Merge pull request #2465 from msakande/phi4-mini

prmerger-automator[bot] · web-flow · commit 8f23d7663818 · 2025-02-27T15:25:00.000Z
add tabs for phi4-mini and phi4-multimodal
diff --git a/articles/ai-studio/how-to/deploy-models-phi-4.md b/articles/ai-studio/how-to/deploy-models-phi-4.md
@@ -29,6 +29,18 @@ The Phi-4 family of small language models (SLMs) is a collection of instruction-
 
 The Phi-4 family chat models include the following models:
 
+# [Phi-4-multimodal-instruct](#tab/phi-4-multimodal-instruct)
+
+Phi-4-multimodal-instruct is a lightweight open multimodal foundation model that leverages the language, vision, and speech research and datasets used for Phi-3.5 and 4.0 models. The model processes text, image, and audio inputs, and generates text outputs. The model underwent an enhancement process, incorporating both supervised fine-tuning, and direct preference optimization to support precise instruction adherence and safety measures.
+
+The Phi-4-multimodal-instruct model comes in the following variant with a 128K token length.
+
+
+The following models are available:
+
+* [Phi-4-multimodal-instruct](https://aka.ms/azureai/landing/Phi-4-multimodal-instruct)
+
+
 # [Phi-4-mini-instruct](#tab/phi-4-mini-instruct)
 
 Phi-4-mini-instruct is a lightweight open model built upon synthetic data and filtered publicly available websites - with a focus on high-quality, reasoning dense data.

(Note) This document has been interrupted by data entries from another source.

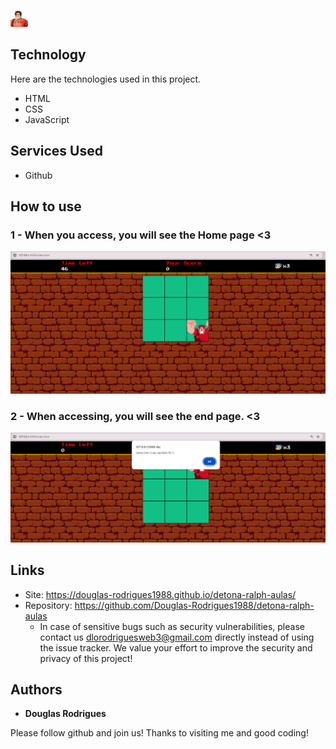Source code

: ![Logo of the project](https://github.com/Douglas-Rodrigues1988/detona-ralph-aulas/blob/main/src/images/favicon.jpg)


## Technology 

Here are the technologies used in this project.

* HTML
* CSS
* JavaScript

## Services Used

* Github

## How to use

### 1 - When you access, you will see the Home page <3

![Homepage image](https://github.com/Douglas-Rodrigues1988/detona-ralph-aulas/blob/main/src/images/inicio.png)

### 2 - When accessing, you will see the end page. <3

![Posts](https://github.com/Douglas-Rodrigues1988/detona-ralph-aulas/blob/main/src/images/fim.png)

## Links
  - Site: https://douglas-rodrigues1988.github.io/detona-ralph-aulas/
  - Repository: https://github.com/Douglas-Rodrigues1988/detona-ralph-aulas
    - In case of sensitive bugs such as security vulnerabilities, please contact us
      dlorodriguesweb3@gmail.com directly instead of using the issue tracker. We value your effort
      to improve the security and privacy of this project!


  ## Authors

  * **Douglas Rodrigues** 

  Please follow github and join us!
  Thanks to visiting me and good coding!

The model belongs to the Phi-4 model family and supports 128K token context length. The model underwent an enhancement process, incorporating both supervised fine-tuning and direct preference optimization to support precise instruction adherence and robust safety measures. 
@@ -155,7 +167,7 @@ print("Model provider name:", model_info.model_provider_name)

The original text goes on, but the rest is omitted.